Abstract

Personality recognition in text is a critical problem in classifying personality traits from the input content of users. Recent studies address this issue by fine-tuning pre-trained language models (PLMs) with additional classification heads. However, the classification heads are often insufficiently trained when annotated data is scarce, resulting in poor recognition performance. To this end, we propose DesPrompt to tune PLM through personality-descriptive prompts for few-shot personality recognition, without introducing additional parameters. DesPrompt is based on the lexical hypothesis of personality, which suggests that personalities are revealed by descriptive adjectives.

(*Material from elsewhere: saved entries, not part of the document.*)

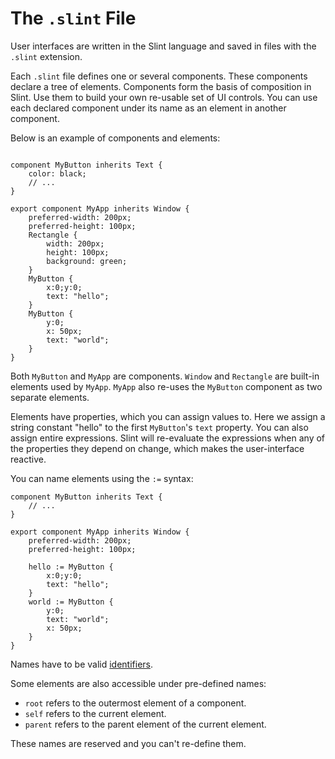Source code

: # The `.slint` File

User interfaces are written in the Slint language and saved in files with the `.slint` extension.

Each `.slint` file defines one or several components. These components declare
a tree of elements. Components form the basis of composition in Slint. Use them
to build your own re-usable set of UI controls. You can use each declared
component under its name as an element in another component.

Below is an example of components and elements:

```slint

component MyButton inherits Text {
    color: black;
    // ...
}

export component MyApp inherits Window {
    preferred-width: 200px;
    preferred-height: 100px;
    Rectangle {
        width: 200px;
        height: 100px;
        background: green;
    }
    MyButton {
        x:0;y:0;
        text: "hello";
    }
    MyButton {
        y:0;
        x: 50px;
        text: "world";
    }
}

```

Both `MyButton` and `MyApp` are components. `Window` and `Rectangle` are built-in elements
used by `MyApp`. `MyApp` also re-uses the `MyButton` component as two separate elements.

Elements have properties, which you can assign values to. Here we assign a string
constant "hello" to the first `MyButton`'s `text` property. You
can also assign entire expressions. Slint will re-evaluate the expressions when any
of the properties they depend on change, which makes the user-interface reactive.

You can name elements using the `:=` syntax:

```slint
component MyButton inherits Text {
    // ...
}

export component MyApp inherits Window {
    preferred-width: 200px;
    preferred-height: 100px;

    hello := MyButton {
        x:0;y:0;
        text: "hello";
    }
    world := MyButton {
        y:0;
        text: "world";
        x: 50px;
    }
}
```

Names have to be valid [identifiers](../syntax/identifiers.md).

Some elements are also accessible under pre-defined names:

-   `root` refers to the outermost element of a component.
-   `self` refers to the current element.
-   `parent` refers to the parent element of the current element.

These names are reserved and you can't re-define them.
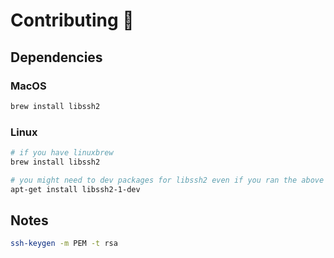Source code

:# Contributing 🤝

## Dependencies

### MacOS

```bash
brew install libssh2
```

### Linux

```bash
# if you have linuxbrew
brew install libssh2
```

```bash
# you might need to dev packages for libssh2 even if you ran the above command for libssh2
apt-get install libssh2-1-dev
```

## Notes

```bash
ssh-keygen -m PEM -t rsa
```

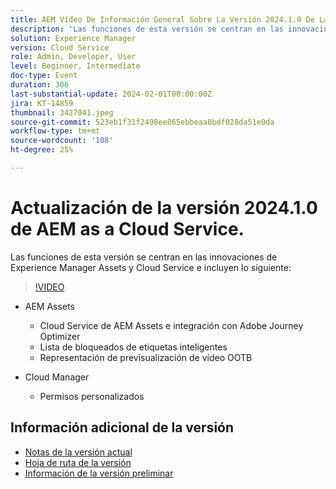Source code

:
 ```yaml
---
title: AEM Vídeo De Información General Sobre La Versión 2024.1.0 De La Versión De
description: 'Las funciones de esta versión se centran en las innovaciones de Experience Manager Assets y Cloud Service e incluyen las siguientes: AEM Assets: integración de AEM Assets Cloud Service y Adobe Journey Optimizer, Lista de bloqueados de etiquetas inteligentes, representación de previsualización de vídeo OOTB, Cloud Manager: permisos personalizados'
solution: Experience Manager
version: Cloud Service
role: Admin, Developer, User
level: Beginner, Intermediate
doc-type: Event
duration: 306
last-substantial-update: 2024-02-01T00:00:00Z
jira: KT-14859
thumbnail: 3427041.jpeg
source-git-commit: 523eb1f31f2498ee865ebbeaa0bdf028da51e0da
workflow-type: tm+mt
source-wordcount: '108'
ht-degree: 25%

---
```



# Actualización de la versión 2024.1.0 de AEM as a Cloud Service.

Las funciones de esta versión se centran en las innovaciones de Experience Manager Assets y Cloud Service e incluyen lo siguiente:

>[!VIDEO](https://video.tv.adobe.com/v/3427041/?learn=on)

* AEM Assets
   * Cloud Service de AEM Assets e integración con Adobe Journey Optimizer
   * Lista de bloqueados de etiquetas inteligentes
   * Representación de previsualización de vídeo OOTB

* Cloud Manager
   * Permisos personalizados

<!--
Have questions about the release?  Discuss the release in [Experience League Communities](https://adobe.ly/3RPNYZF) -->

## Información adicional de la versión

* [Notas de la versión actual](https://experienceleague.adobe.com/docs/experience-manager-cloud-service/content/release-notes/home.html?lang=es)
* [Hoja de ruta de la versión](https://experienceleague.adobe.com/docs/experience-manager-release-information/aem-release-updates/update-releases-roadmap.html?lang=es)
* [Información de la versión preliminar](https://experienceleague.adobe.com/docs/experience-manager-cloud-service/content/release-notes/prerelease.html?lang=es)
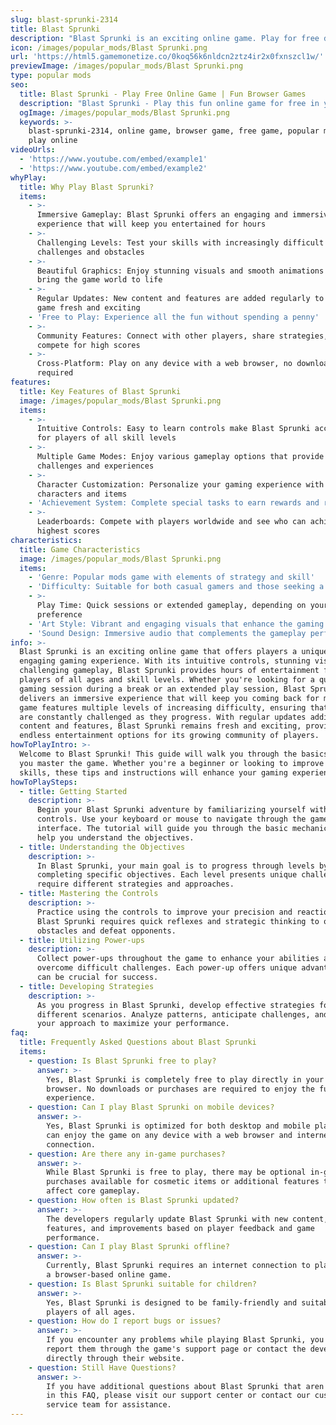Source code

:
 ```yaml
---
slug: blast-sprunki-2314
title: Blast Sprunki
description: "Blast Sprunki is an exciting online game. Play for free directly in your browser!"
icon: /images/popular_mods/Blast Sprunki.png
url: 'https://html5.gamemonetize.co/0koq56k6nldcn2ztz4ir2x0fxnszcl1w/'
previewImage: /images/popular_mods/Blast Sprunki.png
type: popular mods
seo:
  title: Blast Sprunki - Play Free Online Game | Fun Browser Games
  description: "Blast Sprunki - Play this fun online game for free in your browser. No download required!"
  ogImage: /images/popular_mods/Blast Sprunki.png
  keywords: >-
    blast-sprunki-2314, online game, browser game, free game, popular mods game,
    play online
videoUrls:
  - 'https://www.youtube.com/embed/example1'
  - 'https://www.youtube.com/embed/example2'
whyPlay:
  title: Why Play Blast Sprunki?
  items:
    - >-
      Immersive Gameplay: Blast Sprunki offers an engaging and immersive gaming
      experience that will keep you entertained for hours
    - >-
      Challenging Levels: Test your skills with increasingly difficult
      challenges and obstacles
    - >-
      Beautiful Graphics: Enjoy stunning visuals and smooth animations that
      bring the game world to life
    - >-
      Regular Updates: New content and features are added regularly to keep the
      game fresh and exciting
    - 'Free to Play: Experience all the fun without spending a penny'
    - >-
      Community Features: Connect with other players, share strategies, and
      compete for high scores
    - >-
      Cross-Platform: Play on any device with a web browser, no downloads
      required
features:
  title: Key Features of Blast Sprunki
  image: /images/popular_mods/Blast Sprunki.png
  items:
    - >-
      Intuitive Controls: Easy to learn controls make Blast Sprunki accessible
      for players of all skill levels
    - >-
      Multiple Game Modes: Enjoy various gameplay options that provide different
      challenges and experiences
    - >-
      Character Customization: Personalize your gaming experience with unique
      characters and items
    - 'Achievement System: Complete special tasks to earn rewards and recognition'
    - >-
      Leaderboards: Compete with players worldwide and see who can achieve the
      highest scores
characteristics:
  title: Game Characteristics
  image: /images/popular_mods/Blast Sprunki.png
  items:
    - 'Genre: Popular mods game with elements of strategy and skill'
    - 'Difficulty: Suitable for both casual gamers and those seeking a challenge'
    - >-
      Play Time: Quick sessions or extended gameplay, depending on your
      preference
    - 'Art Style: Vibrant and engaging visuals that enhance the gaming experience'
    - 'Sound Design: Immersive audio that complements the gameplay perfectly'
info: >-
  Blast Sprunki is an exciting online game that offers players a unique and
  engaging gaming experience. With its intuitive controls, stunning visuals, and
  challenging gameplay, Blast Sprunki provides hours of entertainment for
  players of all ages and skill levels. Whether you're looking for a quick
  gaming session during a break or an extended play session, Blast Sprunki
  delivers an immersive experience that will keep you coming back for more. The
  game features multiple levels of increasing difficulty, ensuring that players
  are constantly challenged as they progress. With regular updates adding new
  content and features, Blast Sprunki remains fresh and exciting, providing
  endless entertainment options for its growing community of players.
howToPlayIntro: >-
  Welcome to Blast Sprunki! This guide will walk you through the basics and help
  you master the game. Whether you're a beginner or looking to improve your
  skills, these tips and instructions will enhance your gaming experience.
howToPlaySteps:
  - title: Getting Started
    description: >-
      Begin your Blast Sprunki adventure by familiarizing yourself with the
      controls. Use your keyboard or mouse to navigate through the game
      interface. The tutorial will guide you through the basic mechanics and
      help you understand the objectives.
  - title: Understanding the Objectives
    description: >-
      In Blast Sprunki, your main goal is to progress through levels by
      completing specific objectives. Each level presents unique challenges that
      require different strategies and approaches.
  - title: Mastering the Controls
    description: >-
      Practice using the controls to improve your precision and reaction time.
      Blast Sprunki requires quick reflexes and strategic thinking to overcome
      obstacles and defeat opponents.
  - title: Utilizing Power-ups
    description: >-
      Collect power-ups throughout the game to enhance your abilities and
      overcome difficult challenges. Each power-up offers unique advantages that
      can be crucial for success.
  - title: Developing Strategies
    description: >-
      As you progress in Blast Sprunki, develop effective strategies for
      different scenarios. Analyze patterns, anticipate challenges, and adapt
      your approach to maximize your performance.
faq:
  title: Frequently Asked Questions about Blast Sprunki
  items:
    - question: Is Blast Sprunki free to play?
      answer: >-
        Yes, Blast Sprunki is completely free to play directly in your web
        browser. No downloads or purchases are required to enjoy the full game
        experience.
    - question: Can I play Blast Sprunki on mobile devices?
      answer: >-
        Yes, Blast Sprunki is optimized for both desktop and mobile play. You
        can enjoy the game on any device with a web browser and internet
        connection.
    - question: Are there any in-game purchases?
      answer: >-
        While Blast Sprunki is free to play, there may be optional in-game
        purchases available for cosmetic items or additional features that don't
        affect core gameplay.
    - question: How often is Blast Sprunki updated?
      answer: >-
        The developers regularly update Blast Sprunki with new content,
        features, and improvements based on player feedback and game
        performance.
    - question: Can I play Blast Sprunki offline?
      answer: >-
        Currently, Blast Sprunki requires an internet connection to play as it's
        a browser-based online game.
    - question: Is Blast Sprunki suitable for children?
      answer: >-
        Yes, Blast Sprunki is designed to be family-friendly and suitable for
        players of all ages.
    - question: How do I report bugs or issues?
      answer: >-
        If you encounter any problems while playing Blast Sprunki, you can
        report them through the game's support page or contact the developers
        directly through their website.
    - question: Still Have Questions?
      answer: >-
        If you have additional questions about Blast Sprunki that aren't covered
        in this FAQ, please visit our support center or contact our customer
        service team for assistance.
---
```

Specifically, DesPrompt models personality recognition as a word-filling task. The input content is first encapsulated with personality-descriptive prompts. Then, the PLM is supervised to fill in the prompts with label words describing personality traits. The label words are selected from trait-descriptive adjectives from psychology findings and lexical knowledge. Finally, the label words filled in by PLM are mapped into the personality labels for recognition. Our approach aligns with the Masked Language Modeling (MLM) task in pre-training PLMs. So, it efficiently utilizes pre-trained parameters to reduce dependence on annotated data. Experiments on four public datasets show that DesPrompt outperforms conventional fine-tuning and other prompt-based methods, especially in zero-shot and few-shot settings.